Twenty-fifth Sunday after Pentecost
November 18, 2007
Isaiah 65:17-25
Psalm 98
2 Thessalonians 3:6-13
Luke 21:5-19
On this Sunday before we celebrate our national holiday of Thanksgiving, our scripture lessons do not appear to inspire much reason for giving thanks. In his Epistle to the Thessalonians, Paul is not very happy about the faithful people of his congregation who have become idlers. People who have decided they can sit back and relax, because they believe Jesus will soon be coming back to the earth and they are sure he will whisk them into heaven. So why bother. The problem, as Paul sees it, is that these idlers have decided they can stop being contributing members of their faith community. They no longer need to work to eat; they can simply go to their local soup kitchen where they will be fed by their do-gooder friends. Even worse, they have become busybodies engaging in everything from idle chatter to the vicious spreading of rumors because they have too much time and too little to do. Paul reminds them that regardless of when Jesus makes his second coming, they are part of a community of faith who must share in the responsibility of caring for each other and doing ministry in the world.
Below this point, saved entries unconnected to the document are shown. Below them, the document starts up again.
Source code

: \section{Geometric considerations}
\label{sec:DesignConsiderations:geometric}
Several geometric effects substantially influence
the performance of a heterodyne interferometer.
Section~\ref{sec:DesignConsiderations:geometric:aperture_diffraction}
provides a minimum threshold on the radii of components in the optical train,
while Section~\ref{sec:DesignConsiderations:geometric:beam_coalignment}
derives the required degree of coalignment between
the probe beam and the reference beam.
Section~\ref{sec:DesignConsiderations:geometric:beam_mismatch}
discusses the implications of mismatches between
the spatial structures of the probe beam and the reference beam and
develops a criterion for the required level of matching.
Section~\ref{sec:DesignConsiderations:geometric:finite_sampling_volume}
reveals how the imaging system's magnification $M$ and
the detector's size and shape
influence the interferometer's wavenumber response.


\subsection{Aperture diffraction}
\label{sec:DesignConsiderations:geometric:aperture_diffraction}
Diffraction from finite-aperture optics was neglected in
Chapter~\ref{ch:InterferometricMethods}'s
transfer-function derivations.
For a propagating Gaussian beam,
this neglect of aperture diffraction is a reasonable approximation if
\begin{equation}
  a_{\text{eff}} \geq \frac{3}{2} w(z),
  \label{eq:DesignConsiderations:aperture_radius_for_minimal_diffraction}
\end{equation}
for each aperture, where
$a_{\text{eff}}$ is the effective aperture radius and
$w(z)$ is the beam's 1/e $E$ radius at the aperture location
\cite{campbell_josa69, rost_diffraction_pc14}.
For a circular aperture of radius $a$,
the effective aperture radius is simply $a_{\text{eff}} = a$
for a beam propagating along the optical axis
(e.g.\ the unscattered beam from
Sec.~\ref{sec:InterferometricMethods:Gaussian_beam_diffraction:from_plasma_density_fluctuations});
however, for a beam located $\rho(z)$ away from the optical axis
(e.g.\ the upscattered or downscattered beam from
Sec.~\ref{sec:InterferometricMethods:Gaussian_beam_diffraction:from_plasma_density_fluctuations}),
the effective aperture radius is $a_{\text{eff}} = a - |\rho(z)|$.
Luke doesn’t appear to give us much to be thankful about, either. As thankful people admire the beauty of their temple, Jesus’ critical response seems downright abrupt, even cruel. “The day will come,” says Jesus, “when not one stone will be left…all will be thrown down.” Well, hearing that would be enough to dampen anyone’s spirit. But Jesus doesn’t stop at just dampening their spirit; he goes on to drown it. His disciples want to know what signs will indicate that the destruction of the temple will take place, which to them is a sign of God’s end time. Jesus tells them there will be wars and insurrections. Nation will rise against nation. There will be earthquakes and famines and plagues. Scary, isn’t it, especially if you watch the news or read newspapers. The events Jesus’ describes are almost too close for comfort. Not something we can take much comfort in, no less be thankful about.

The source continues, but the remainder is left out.